--- Action item ---
Everything from the first line of the material to the line containing "facts in order", inclusive, must be given again exactly; no pictures, and nothing past that line.

--- Records for this exercise ---
━━━━━━

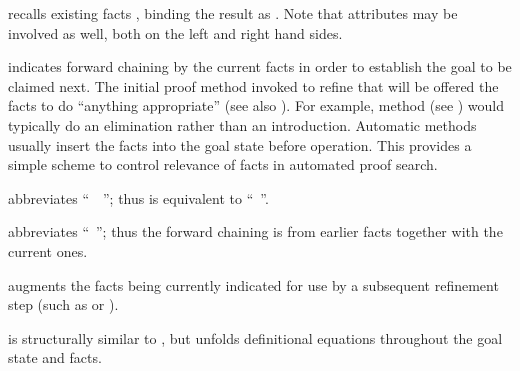 \begin{isabellebody}
\begin{isamarkuptext}
\begin{descr}
  \item [\mbox{\isa{\isacommand{note}}}~\isa{a\ {\isacharequal}\ b\isactrlsub {\isadigit{1}}\ {\isasymdots}\ b\isactrlsub n}]
  recalls existing facts , binding
  the result as .  Note that attributes may be involved as
  well, both on the left and right hand sides.

  \item [\mbox{\isa{\isacommand{then}}}] indicates forward chaining by the current
  facts in order to establish the goal to be claimed next.  The
  initial proof method invoked to refine that will be offered the
  facts to do ``anything appropriate'' (see also
  ).  For example, method \mbox{}
  (see ) would typically do an elimination
  rather than an introduction.  Automatic methods usually insert the
  facts into the goal state before operation.  This provides a simple
  scheme to control relevance of facts in automated proof search.
  
  \item [\mbox{\isa{\isacommand{from}}}~\isa{b}] abbreviates ``\mbox{}~~\mbox{}''; thus \mbox{} is
  equivalent to ``\mbox{}~''.
  
  \item [\mbox{\isa{\isacommand{with}}}~\isa{b\isactrlsub {\isadigit{1}}\ {\isasymdots}\ b\isactrlsub n}]
  abbreviates ``\mbox{}~''; thus the forward chaining is from earlier facts together
  with the current ones.
  
  \item [\mbox{\isa{\isacommand{using}}}~\isa{b\isactrlsub {\isadigit{1}}\ {\isasymdots}\ b\isactrlsub n}] augments
  the facts being currently indicated for use by a subsequent
  refinement step (such as \mbox{} or \mbox{}).
  
  \item [\mbox{\isa{\isacommand{unfolding}}}~\isa{b\isactrlsub {\isadigit{1}}\ {\isasymdots}\ b\isactrlsub n}] is
  structurally similar to \mbox{}, but unfolds definitional
  equations  throughout the goal state
  and facts.


\end{descr}
\end{isamarkuptext}
\end{isabellebody}
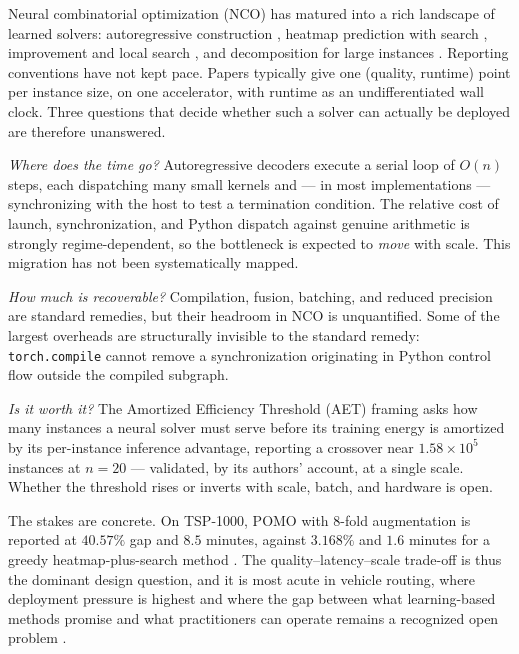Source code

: \documentclass[11pt,a4paper,twocolumn]{article}
\begin{document}
Neural combinatorial optimization (NCO) has matured into a rich landscape of
learned solvers: autoregressive construction \citep{kool2019attention,kwon2020pomo},
heatmap prediction with search \citep{joshi2019gnn,sun2023difusco}, improvement and
local search \citep{ma2021dact,hottung2022eas}, and decomposition for large
instances \citep{duan2023htsp,ye2024glop}. Reporting conventions have not kept
pace. Papers typically give one (quality, runtime) point per instance size, on one
accelerator, with runtime as an undifferentiated wall clock. Three questions that
decide whether such a solver can actually be deployed are therefore unanswered.

\emph{Where does the time go?} Autoregressive decoders execute a serial loop of
$O(n)$ steps, each dispatching many small kernels and --- in most implementations
--- synchronizing with the host to test a termination condition. The relative cost
of launch, synchronization, and Python dispatch against genuine arithmetic is
strongly regime-dependent, so the bottleneck is expected to \emph{move} with scale.
This migration has not been systematically mapped.

\emph{How much is recoverable?} Compilation, fusion, batching, and reduced
precision are standard remedies, but their headroom in NCO is unquantified. Some of
the largest overheads are structurally invisible to the standard remedy:
\texttt{torch.compile} cannot remove a synchronization originating in Python
control flow outside the compiled subgraph.

\emph{Is it worth it?} The Amortized Efficiency Threshold (AET) framing
\citep{aet2026} asks how many instances a neural solver must serve before its
training energy is amortized by its per-instance inference advantage, reporting a
crossover near $1.58\times10^{5}$ instances at $n{=}20$ --- validated, by its
authors' account, at a single scale. Whether the threshold rises or inverts with
scale, batch, and hardware is open.

The stakes are concrete. On TSP-1000, POMO with 8-fold augmentation is reported at
$40.57\%$ gap and $8.5$ minutes, against $3.168\%$ and $1.6$ minutes for a greedy
heatmap-plus-search method \citep{luo2024icam}. The quality--latency--scale
trade-off is thus the dominant design question, and it is most acute in vehicle
routing, where deployment pressure is highest and where the gap between what
learning-based methods promise and what practitioners can operate remains a
recognized open problem \citep{bai2023analytics}.
\end{document}
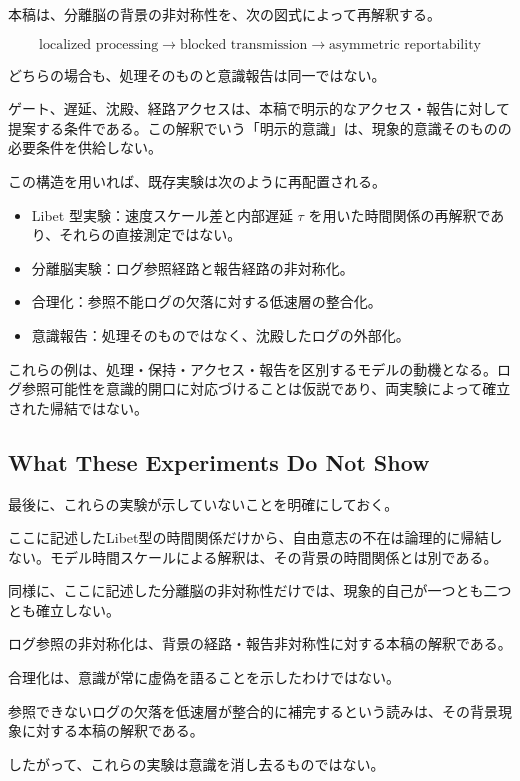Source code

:本稿は、分離脳の背景の非対称性を、次の図式によって再解釈する。

\begin{equation}
\text{localized processing}
\rightarrow
\text{blocked transmission}
\rightarrow
\text{asymmetric reportability}
\end{equation}

どちらの場合も、処理そのものと意識報告は同一ではない。

ゲート、遅延、沈殿、経路アクセスは、本稿で明示的なアクセス・報告に対して提案する条件である。この解釈でいう「明示的意識」は、現象的意識そのものの必要条件を供給しない。

この構造を用いれば、既存実験は次のように再配置される。

\begin{itemize}
\item Libet 型実験：速度スケール差と内部遅延 $\tau$ を用いた時間関係の再解釈であり、それらの直接測定ではない。
\item 分離脳実験：ログ参照経路と報告経路の非対称化。
\item 合理化：参照不能ログの欠落に対する低速層の整合化。
\item 意識報告：処理そのものではなく、沈殿したログの外部化。
\end{itemize}

これらの例は、処理・保持・アクセス・報告を区別するモデルの動機となる。ログ参照可能性を意識的開口に対応づけることは仮説であり、両実験によって確立された帰結ではない。

\subsection{What These Experiments Do Not Show}

最後に、これらの実験が示していないことを明確にしておく。

ここに記述したLibet型の時間関係だけから、自由意志の不在は論理的に帰結しない。モデル時間スケールによる解釈は、その背景の時間関係とは別である。

同様に、ここに記述した分離脳の非対称性だけでは、現象的自己が一つとも二つとも確立しない。

ログ参照の非対称化は、背景の経路・報告非対称性に対する本稿の解釈である。

合理化は、意識が常に虚偽を語ることを示したわけではない。

参照できないログの欠落を低速層が整合的に補完するという読みは、その背景現象に対する本稿の解釈である。

したがって、これらの実験は意識を消し去るものではない。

━━━━━━

--- Output for this task ---
 \begin{isabellebody}
\begin{isamarkuptext}
\begin{descr}
  \item [\mbox{\isa{\isacommand{note}}}~\isa{a\ {\isacharequal}\ b\isactrlsub {\isadigit{1}}\ {\isasymdots}\ b\isactrlsub n}]
  recalls existing facts , binding
  the result as .  Note that attributes may be involved as
  well, both on the left and right hand sides.

  \item [\mbox{\isa{\isacommand{then}}}] indicates forward chaining by the current
  facts in order to establish the goal to be claimed next.  The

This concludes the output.